Figure 2 reports examples of the amplification patterns obtained after cdPCR analysis of some fungal DNA samples.
Linearity between DNA dilution factors and copies/uL (cdPCR determined) has been found for all the assays (Figure 3) as well as high correlation levels between theoretical and cdPCR measured copies/μL for F. sporotrichioides (R2 = 0.987), F. graminearum (R2 = 0,999), F. poae (R2 = 0.999) and F. avenaceum (R2 = 0.999).
The Limit of Detection (LOD) and the sensitivity in cdPCR, for the four assays tracking Fusarium, were calculated with QuantStudioTM 3D AnalysisSuite dPCR software, as reported in Table 4.
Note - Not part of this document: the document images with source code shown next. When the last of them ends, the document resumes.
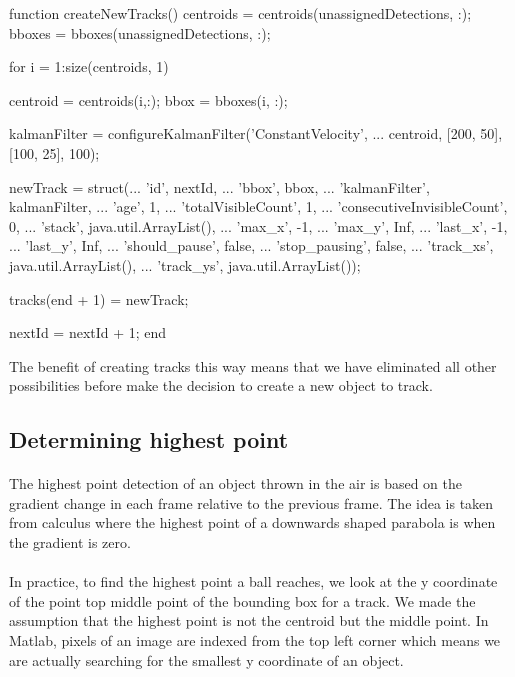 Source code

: \documentclass[10pt,a4paper]{article}
\begin{document}
\begin{verbatimtab}
function createNewTracks()
	centroids = centroids(unassignedDetections, :);
	bboxes = bboxes(unassignedDetections, :);

	for i = 1:size(centroids, 1)

		centroid = centroids(i,:);
		bbox = bboxes(i, :);

		kalmanFilter = configureKalmanFilter('ConstantVelocity', ...
			centroid, [200, 50], [100, 25], 100);

		newTrack = struct(...
			'id', nextId, ...
			'bbox', bbox, ...
			'kalmanFilter', kalmanFilter, ...
			'age', 1, ...
			'totalVisibleCount', 1, ...
			'consecutiveInvisibleCount', 0, ...
			'stack', java.util.ArrayList(), ...
			'max_x', -1, ...
			'max_y', Inf, ...
			'last_x', -1, ...
			'last_y', Inf, ...
			'should_pause', false, ...
			'stop_pausing', false, ...
			'track_xs', java.util.ArrayList(), ...
			'track_ys', java.util.ArrayList());

		tracks(end + 1) = newTrack;

		nextId = nextId + 1;
	end
\end{verbatimtab}

The benefit of creating tracks this way means that we have eliminated all other possibilities before make the decision to create a new object to track.

\subsection{Determining highest point}

\paragraph{} The highest point detection of an object thrown in the air is based on the gradient change in each frame relative to the previous frame. The idea is taken from calculus where the highest point of a downwards shaped parabola is when the gradient is zero. 
\paragraph{} In practice, to find the highest point a ball reaches, we look at the y coordinate of the point top middle point of the bounding box for a track. We made the assumption that the highest point is not the centroid but the middle point. In Matlab, pixels of an image are indexed from the top left corner which means we are actually searching for the smallest y coordinate of an object.
\end{document}
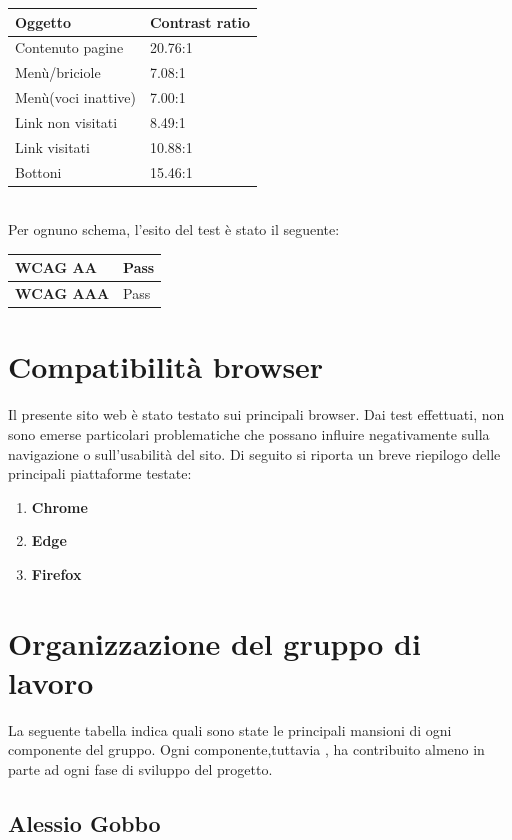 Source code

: \begin{tabular}{l|l}
	\hline
	 \textbf{Oggetto} & \textbf{Contrast ratio}  \\
	\hline
	  Contenuto pagine & 20.76:1  \\
	\hline
	Menù/briciole & 7.08:1 \\
	\hline
	Menù(voci inattive) & 7.00:1 \\
	\hline
	Link non visitati & 8.49:1 \\
	\hline
	Link visitati & 10.88:1 \\
	\hline
	Bottoni & 15.46:1 \\
\end{tabular}\\
Per ognuno schema, l'esito del test è stato il seguente:\\
\begin{tabular}{l|l}
	\hline
	 \textbf{WCAG AA} & Pass  \\
	\hline
	 \textbf{WCAG AAA} & Pass  \\
	\hline
\end{tabular}


\section{Compatibilità browser}

Il presente sito web è stato testato sui principali browser. Dai test effettuati, non sono emerse particolari problematiche che possano influire negativamente sulla navigazione o sull'usabilità del sito.
Di seguito si riporta un breve riepilogo delle principali piattaforme testate:
	\begin{enumerate}
		\item \textbf{Chrome}
		\item \textbf{Edge}
		\item \textbf{Firefox}
	\end{enumerate}

\section{Organizzazione del gruppo di lavoro}

La seguente tabella indica quali sono state le principali mansioni di ogni componente del gruppo. Ogni componente,tuttavia , ha contribuito almeno in parte ad ogni fase di sviluppo del progetto.

\subsection{Alessio Gobbo}

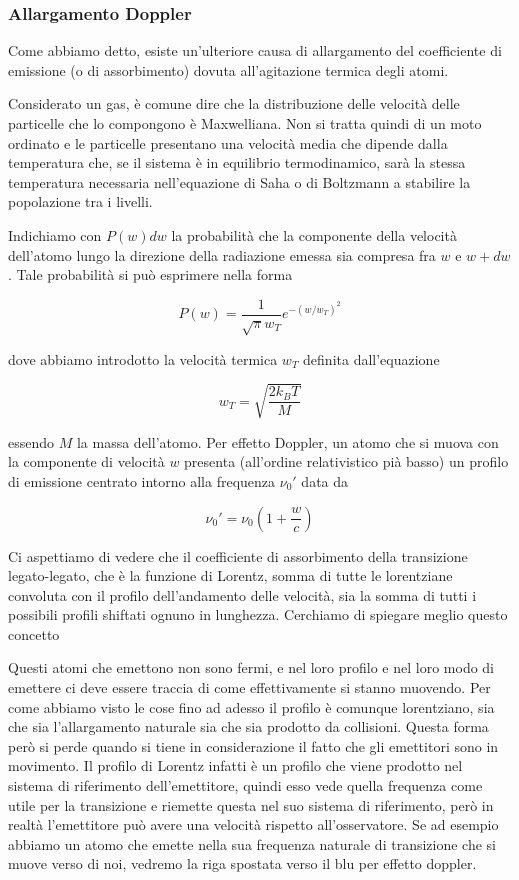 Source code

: \subsubsection{Allargamento Doppler}

Come abbiamo detto, esiste un'ulteriore causa di allargamento del coefficiente di emissione (o di assorbimento) dovuta all'agitazione termica degli atomi.

Considerato un gas, è comune dire che la distribuzione delle velocità delle particelle che lo compongono è Maxwelliana. Non si tratta quindi di un moto ordinato e le particelle presentano una velocità media che dipende dalla temperatura che, se il sistema è in equilibrio termodinamico, sarà la stessa temperatura necessaria nell'equazione di Saha o di Boltzmann a stabilire la popolazione tra i livelli. 

Indichiamo con $P(w) dw$ la probabilità che la componente della velocità dell'atomo lungo la direzione della radiazione emessa sia compresa fra $w$ e $w + dw$. Tale probabilità si può esprimere nella forma

\begin{equation*}
  P(w)=\frac{1}{\sqrt{\pi} w_T} e^{-(w/w_T)^2}
\end{equation*}

dove abbiamo introdotto la velocità termica $w_T$ definita dall'equazione

\begin{equation*}
  w_T=\sqrt{\frac{2 k_B T}{M}}
\end{equation*}

essendo $M$ la massa dell'atomo. Per effetto Doppler, un atomo che si muova con la componente di velocità $w$ presenta (all'ordine relativistico pià basso) un profilo di emissione centrato intorno alla frequenza $\nu_0'$ data da

\begin{equation*}
  \nu_0'=\nu_0 \left( 1 + \frac{w}{c} \right)
\end{equation*}

Ci aspettiamo di vedere che il coefficiente di assorbimento della transizione legato-legato, che è la funzione di Lorentz, somma di tutte le lorentziane convoluta con il profilo dell'andamento delle velocità, sia la somma di tutti i possibili profili shiftati ognuno in lunghezza. Cerchiamo di spiegare meglio questo concetto

Questi atomi che emettono non sono fermi, e nel loro profilo e nel loro modo di emettere ci deve essere traccia di come effettivamente si stanno muovendo. Per come abbiamo visto le cose fino ad adesso il profilo è comunque lorentziano, sia che sia l'allargamento naturale sia che sia prodotto da collisioni. Questa forma però si perde quando si tiene in considerazione il fatto che gli emettitori sono in movimento. Il profilo di Lorentz infatti è un profilo che viene prodotto nel sistema di riferimento dell'emettitore, quindi esso vede quella frequenza come utile per la transizione e riemette questa nel suo sistema di riferimento, però in realtà l'emettitore può avere una velocità rispetto all'osservatore. Se ad esempio abbiamo un atomo che emette nella sua frequenza naturale di transizione che si muove verso di noi, vedremo la riga spostata verso il blu per effetto doppler.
Precision refers to the ability of distinguish between two measurements with a certain confidence. The AnalysisSuite TM Software calculates precision as the ratio of the maximum deviation of the confidence interval to the mean value, therefore it expresses the tightness of the confidence interval: the lower the precision, the tighter the confidence interval. In Figure 4, the precisions and the corresponding quantification values obtained amplifying fungal DNA dilutions with the four assays are reported. The highest DNA dilutions move rare target samples below the lower limit of detection and outside the supported dynamic range.
3.2. Plant Samples
cdPCR assays were validated on cereal samples naturally infected with mycotoxigenic fungi or spiked with fungal DNA. As previous step to cdPCR analyses, a set of durum wheat and oats samples were analyzed with the qPCR assays described in Table 2 to track fungal species. The rationale behind this preliminary step was to individuate samples naturally contaminated and samples free of fungal contamination and therefore suitable for the preparation of artificially contaminated ones. Three classes were found: i) samples in which no fungal species has been detected; ii) samples contaminated with one Fusarium species; iii) samples contaminated with two or more Fusarium species.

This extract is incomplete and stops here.